Il programma “Non siete soli” della Fondazione Paideia di Torino

Supporto psicologico, terapia a distanza, strategie per gestire i momenti di crisi dei bambini, interventi di sostegno economico, consulenza e informazione sui diritti, ma anche videoletture con storie, ricette e attività: consiste in questo il programma “Non siete soli”, promosso dalla Fondazione Paideia di Torino, impegnata dal 1993 a sostenere bambini e famiglie in situazione di difficoltà, che tramite un numero telefonico dedicato, offre alle famiglie la possibilità di condividere le difficoltà, ma anche strumenti utili per poter affrontare l’attuale emergenza nel miglior modo possibile

Bimbo con atrofia muscolare spinale (SMA) insieme ai genitori

Un bimbo con atrofia muscolare spinale (SMA) insieme ai genitori

«Ci sono genitori – dichiara Fabrizio Serra, direttore della Fondazione Paideia di Torinoche si trovano a dover accudire da soli bambini con disabilità complesse, privi del supporto abitualmente garantito dall’assistenza domiciliare o dai centri diurni. Chi si trova a vivere, ad esempio, la situazione di emergenza con bambini o ragazzi con disturbo dello spettro autistico ci racconta grande fatica e crescente stanchezza: l’isolamento sta mettendo tutti a dura prova.

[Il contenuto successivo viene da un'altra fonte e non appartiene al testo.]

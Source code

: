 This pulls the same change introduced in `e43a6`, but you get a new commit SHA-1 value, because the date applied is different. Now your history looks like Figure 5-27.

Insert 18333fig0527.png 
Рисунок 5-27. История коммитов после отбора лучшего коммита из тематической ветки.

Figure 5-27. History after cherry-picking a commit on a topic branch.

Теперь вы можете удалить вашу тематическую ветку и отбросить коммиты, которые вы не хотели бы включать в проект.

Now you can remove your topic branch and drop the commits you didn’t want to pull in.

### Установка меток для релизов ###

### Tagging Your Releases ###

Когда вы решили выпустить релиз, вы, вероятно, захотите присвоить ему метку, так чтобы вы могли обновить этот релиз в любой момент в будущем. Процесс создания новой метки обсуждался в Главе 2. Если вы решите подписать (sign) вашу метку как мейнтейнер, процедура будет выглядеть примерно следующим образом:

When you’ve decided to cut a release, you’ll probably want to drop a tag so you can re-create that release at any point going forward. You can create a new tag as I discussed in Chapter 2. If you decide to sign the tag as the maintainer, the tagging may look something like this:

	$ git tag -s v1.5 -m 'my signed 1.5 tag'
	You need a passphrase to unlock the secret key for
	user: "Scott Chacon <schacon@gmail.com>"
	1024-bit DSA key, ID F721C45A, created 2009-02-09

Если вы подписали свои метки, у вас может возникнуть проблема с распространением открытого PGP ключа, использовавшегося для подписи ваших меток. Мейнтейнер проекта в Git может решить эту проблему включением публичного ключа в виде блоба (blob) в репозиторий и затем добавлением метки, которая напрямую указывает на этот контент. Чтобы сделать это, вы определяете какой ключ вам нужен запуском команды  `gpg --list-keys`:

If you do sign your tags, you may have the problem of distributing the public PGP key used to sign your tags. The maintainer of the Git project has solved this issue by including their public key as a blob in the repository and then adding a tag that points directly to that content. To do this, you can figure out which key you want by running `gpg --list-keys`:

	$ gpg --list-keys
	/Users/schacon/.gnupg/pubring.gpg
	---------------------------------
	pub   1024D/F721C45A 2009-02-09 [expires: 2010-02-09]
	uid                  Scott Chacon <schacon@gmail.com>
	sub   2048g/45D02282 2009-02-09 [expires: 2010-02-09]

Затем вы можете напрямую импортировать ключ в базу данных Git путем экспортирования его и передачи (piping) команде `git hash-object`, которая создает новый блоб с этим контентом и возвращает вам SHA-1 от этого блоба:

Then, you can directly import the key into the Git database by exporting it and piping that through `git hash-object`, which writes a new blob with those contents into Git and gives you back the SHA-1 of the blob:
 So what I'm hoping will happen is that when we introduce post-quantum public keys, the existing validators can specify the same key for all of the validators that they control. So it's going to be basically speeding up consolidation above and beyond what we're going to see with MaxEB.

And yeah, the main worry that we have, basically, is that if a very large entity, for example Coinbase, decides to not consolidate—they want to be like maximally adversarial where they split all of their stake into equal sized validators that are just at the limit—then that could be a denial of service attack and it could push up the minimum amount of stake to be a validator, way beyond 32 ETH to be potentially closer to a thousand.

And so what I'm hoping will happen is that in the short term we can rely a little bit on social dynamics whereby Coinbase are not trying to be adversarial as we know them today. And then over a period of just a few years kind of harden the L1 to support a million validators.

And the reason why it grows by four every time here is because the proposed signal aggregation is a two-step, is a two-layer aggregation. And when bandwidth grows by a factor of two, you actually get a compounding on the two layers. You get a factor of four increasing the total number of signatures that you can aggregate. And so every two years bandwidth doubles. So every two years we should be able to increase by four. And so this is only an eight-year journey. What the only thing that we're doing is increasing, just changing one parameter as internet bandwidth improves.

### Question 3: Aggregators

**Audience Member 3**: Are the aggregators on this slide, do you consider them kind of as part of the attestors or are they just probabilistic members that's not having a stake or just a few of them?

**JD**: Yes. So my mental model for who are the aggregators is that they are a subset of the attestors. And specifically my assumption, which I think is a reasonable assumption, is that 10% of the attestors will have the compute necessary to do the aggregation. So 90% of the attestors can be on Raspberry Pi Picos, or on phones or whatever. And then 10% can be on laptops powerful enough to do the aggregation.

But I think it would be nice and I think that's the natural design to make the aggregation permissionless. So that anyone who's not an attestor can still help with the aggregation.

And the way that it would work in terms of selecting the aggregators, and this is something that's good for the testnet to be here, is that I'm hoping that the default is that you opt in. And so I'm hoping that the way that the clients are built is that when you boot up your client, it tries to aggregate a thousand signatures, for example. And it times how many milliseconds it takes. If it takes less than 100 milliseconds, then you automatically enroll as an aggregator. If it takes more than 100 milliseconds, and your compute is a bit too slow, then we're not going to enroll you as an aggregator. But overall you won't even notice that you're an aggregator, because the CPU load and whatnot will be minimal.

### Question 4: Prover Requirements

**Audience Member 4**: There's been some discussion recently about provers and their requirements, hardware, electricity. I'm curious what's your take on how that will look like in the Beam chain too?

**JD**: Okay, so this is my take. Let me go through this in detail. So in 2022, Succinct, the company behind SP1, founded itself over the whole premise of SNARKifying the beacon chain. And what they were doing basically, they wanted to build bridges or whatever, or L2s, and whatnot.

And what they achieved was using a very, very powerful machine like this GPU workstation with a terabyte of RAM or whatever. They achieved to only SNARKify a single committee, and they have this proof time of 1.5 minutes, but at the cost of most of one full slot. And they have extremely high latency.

Per questo abbiamo scelto di offrire, attraverso il lavoro del nostro staff, ore di supporto psicologico, attività di terapia a distanza, strategie per gestire i momenti di crisi dei bambini, interventi di sostegno economico per i nuclei più fragili, consulenza e informazione rispetto ai diritti di papà e mamme, ma anche videoletture con storie, ricette e attività, per trascorrere insieme momenti felici, seppure a distanza».
Per questo la stessa Fondazione Paideia – impegnata dal 1993 a sostenere bambini e famiglie in situazione di difficoltà – ha avviato da un paio di settimane il programma Non siete soli, attivando un numero telefonico dedicato (011 0462460), che offre alle famiglie seguite la possibilità di chiamare e condividere le difficoltà, ma anche strumenti e strategie utili per poter affrontare queste giornate nel miglior modo possibile, il tutto grazie all’impegno dell’équipe di tale organizzazione, formata da psicologi, assistenti sociali, educatori e terapisti. (S.B.)